EXERCISE → Output the records. Match them exactly.

Items from a data source
────────

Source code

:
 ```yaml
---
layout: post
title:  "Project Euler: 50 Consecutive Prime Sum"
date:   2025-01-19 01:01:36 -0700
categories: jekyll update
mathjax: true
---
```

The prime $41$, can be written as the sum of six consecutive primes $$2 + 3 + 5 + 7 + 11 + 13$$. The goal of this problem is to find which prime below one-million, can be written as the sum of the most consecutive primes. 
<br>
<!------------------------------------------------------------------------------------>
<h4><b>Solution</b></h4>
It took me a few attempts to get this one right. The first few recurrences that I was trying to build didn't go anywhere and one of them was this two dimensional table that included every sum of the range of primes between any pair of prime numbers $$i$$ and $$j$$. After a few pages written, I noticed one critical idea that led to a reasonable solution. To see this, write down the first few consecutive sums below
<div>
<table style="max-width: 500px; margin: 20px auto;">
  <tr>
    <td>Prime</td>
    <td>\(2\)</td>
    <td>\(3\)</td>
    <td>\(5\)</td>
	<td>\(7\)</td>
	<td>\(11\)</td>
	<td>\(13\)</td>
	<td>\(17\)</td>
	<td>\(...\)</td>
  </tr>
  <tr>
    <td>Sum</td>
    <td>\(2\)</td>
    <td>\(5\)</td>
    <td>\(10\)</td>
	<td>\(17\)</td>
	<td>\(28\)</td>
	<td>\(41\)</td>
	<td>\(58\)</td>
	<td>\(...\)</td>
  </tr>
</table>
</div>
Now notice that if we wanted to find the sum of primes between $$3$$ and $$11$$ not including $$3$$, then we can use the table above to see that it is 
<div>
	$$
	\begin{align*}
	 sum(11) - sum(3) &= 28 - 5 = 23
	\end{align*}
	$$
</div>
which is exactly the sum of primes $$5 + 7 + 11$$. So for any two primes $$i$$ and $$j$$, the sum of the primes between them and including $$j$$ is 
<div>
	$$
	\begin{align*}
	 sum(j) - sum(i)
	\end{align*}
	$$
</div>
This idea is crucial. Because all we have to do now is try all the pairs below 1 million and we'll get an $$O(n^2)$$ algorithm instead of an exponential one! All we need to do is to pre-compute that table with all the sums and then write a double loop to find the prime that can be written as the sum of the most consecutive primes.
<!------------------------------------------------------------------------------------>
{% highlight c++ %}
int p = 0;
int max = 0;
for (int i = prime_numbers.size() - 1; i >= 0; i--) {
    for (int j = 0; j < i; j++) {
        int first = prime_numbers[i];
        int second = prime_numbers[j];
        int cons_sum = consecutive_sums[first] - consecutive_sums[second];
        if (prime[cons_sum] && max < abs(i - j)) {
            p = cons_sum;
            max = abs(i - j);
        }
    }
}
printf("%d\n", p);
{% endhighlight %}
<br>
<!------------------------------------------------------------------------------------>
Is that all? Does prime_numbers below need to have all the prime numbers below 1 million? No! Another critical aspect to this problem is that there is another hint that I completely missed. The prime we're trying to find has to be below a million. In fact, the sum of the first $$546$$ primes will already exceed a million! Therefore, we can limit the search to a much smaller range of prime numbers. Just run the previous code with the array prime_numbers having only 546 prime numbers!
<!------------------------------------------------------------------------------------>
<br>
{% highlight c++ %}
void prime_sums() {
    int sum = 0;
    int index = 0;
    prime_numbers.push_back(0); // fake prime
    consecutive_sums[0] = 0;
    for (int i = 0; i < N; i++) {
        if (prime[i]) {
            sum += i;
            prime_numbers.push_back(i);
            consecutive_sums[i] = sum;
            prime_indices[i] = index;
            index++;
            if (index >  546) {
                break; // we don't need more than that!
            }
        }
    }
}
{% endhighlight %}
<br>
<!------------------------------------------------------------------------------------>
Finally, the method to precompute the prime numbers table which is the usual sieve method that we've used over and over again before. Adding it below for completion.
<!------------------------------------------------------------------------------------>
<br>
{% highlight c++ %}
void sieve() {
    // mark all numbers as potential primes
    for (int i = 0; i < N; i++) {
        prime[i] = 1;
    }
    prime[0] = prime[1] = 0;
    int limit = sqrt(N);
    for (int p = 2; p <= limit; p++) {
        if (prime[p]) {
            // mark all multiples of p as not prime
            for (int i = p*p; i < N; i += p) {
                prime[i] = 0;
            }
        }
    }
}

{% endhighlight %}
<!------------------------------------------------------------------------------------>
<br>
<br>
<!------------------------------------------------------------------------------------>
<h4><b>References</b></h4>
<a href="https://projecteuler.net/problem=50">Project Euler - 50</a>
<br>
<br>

────────

RESULT BELOW →
Source code

:
 ```yaml
---
layout: post
title:  "Project Euler: 50 Consecutive Prime Sum"
date:   2025-01-19 01:01:36 -0700
categories: jekyll update
mathjax: true
---
```

The prime $41$, can be written as the sum of six consecutive primes $$2 + 3 + 5 + 7 + 11 + 13$$. The goal of this problem is to find which prime below one-million, can be written as the sum of the most consecutive primes. 
<br>
<!------------------------------------------------------------------------------------>
<h4><b>Solution</b></h4>
It took me a few attempts to get this one right. The first few recurrences that I was trying to build didn't go anywhere and one of them was this two dimensional table that included every sum of the range of primes between any pair of prime numbers $$i$$ and $$j$$. After a few pages written, I noticed one critical idea that led to a reasonable solution. To see this, write down the first few consecutive sums below
<div>
<table style="max-width: 500px; margin: 20px auto;">
  <tr>
    <td>Prime</td>
    <td>\(2\)</td>
    <td>\(3\)</td>
    <td>\(5\)</td>
	<td>\(7\)</td>
	<td>\(11\)</td>
	<td>\(13\)</td>
	<td>\(17\)</td>
	<td>\(...\)</td>
  </tr>
  <tr>
    <td>Sum</td>
    <td>\(2\)</td>
    <td>\(5\)</td>
    <td>\(10\)</td>
	<td>\(17\)</td>
	<td>\(28\)</td>
	<td>\(41\)</td>
	<td>\(58\)</td>
	<td>\(...\)</td>
  </tr>
</table>
</div>
Now notice that if we wanted to find the sum of primes between $$3$$ and $$11$$ not including $$3$$, then we can use the table above to see that it is 
<div>
	$$
	\begin{align*}
	 sum(11) - sum(3) &= 28 - 5 = 23
	\end{align*}
	$$
</div>
which is exactly the sum of primes $$5 + 7 + 11$$. So for any two primes $$i$$ and $$j$$, the sum of the primes between them and including $$j$$ is 
<div>
	$$
	\begin{align*}
	 sum(j) - sum(i)
	\end{align*}
	$$
</div>
This idea is crucial. Because all we have to do now is try all the pairs below 1 million and we'll get an $$O(n^2)$$ algorithm instead of an exponential one! All we need to do is to pre-compute that table with all the sums and then write a double loop to find the prime that can be written as the sum of the most consecutive primes.
<!------------------------------------------------------------------------------------>
{% highlight c++ %}
int p = 0;
int max = 0;
for (int i = prime_numbers.size() - 1; i >= 0; i--) {
    for (int j = 0; j < i; j++) {
        int first = prime_numbers[i];
        int second = prime_numbers[j];
        int cons_sum = consecutive_sums[first] - consecutive_sums[second];
        if (prime[cons_sum] && max < abs(i - j)) {
            p = cons_sum;
            max = abs(i - j);
        }
    }
}
printf("%d\n", p);
{% endhighlight %}
<br>
<!------------------------------------------------------------------------------------>
Is that all? Does prime_numbers below need to have all the prime numbers below 1 million? No! Another critical aspect to this problem is that there is another hint that I completely missed. The prime we're trying to find has to be below a million. In fact, the sum of the first $$546$$ primes will already exceed a million! Therefore, we can limit the search to a much smaller range of prime numbers. Just run the previous code with the array prime_numbers having only 546 prime numbers!
<!------------------------------------------------------------------------------------>
<br>
{% highlight c++ %}
void prime_sums() {
    int sum = 0;
    int index = 0;
    prime_numbers.push_back(0); // fake prime
    consecutive_sums[0] = 0;
    for (int i = 0; i < N; i++) {
        if (prime[i]) {
            sum += i;
            prime_numbers.push_back(i);
            consecutive_sums[i] = sum;
            prime_indices[i] = index;
            index++;
            if (index >  546) {
                break; // we don't need more than that!
            }
        }
    }
}
{% endhighlight %}
<br>
<!------------------------------------------------------------------------------------>
Finally, the method to precompute the prime numbers table which is the usual sieve method that we've used over and over again before. Adding it below for completion.
<!------------------------------------------------------------------------------------>
<br>
{% highlight c++ %}
void sieve() {
    // mark all numbers as potential primes
    for (int i = 0; i < N; i++) {
        prime[i] = 1;
    }
    prime[0] = prime[1] = 0;
    int limit = sqrt(N);
    for (int p = 2; p <= limit; p++) {
        if (prime[p]) {
            // mark all multiples of p as not prime
            for (int i = p*p; i < N; i += p) {
                prime[i] = 0;
            }
        }
    }
}

{% endhighlight %}
<!------------------------------------------------------------------------------------>
<br>
<br>
<!------------------------------------------------------------------------------------>
<h4><b>References</b></h4>
<a href="https://projecteuler.net/problem=50">Project Euler - 50</a>
<br>
<br>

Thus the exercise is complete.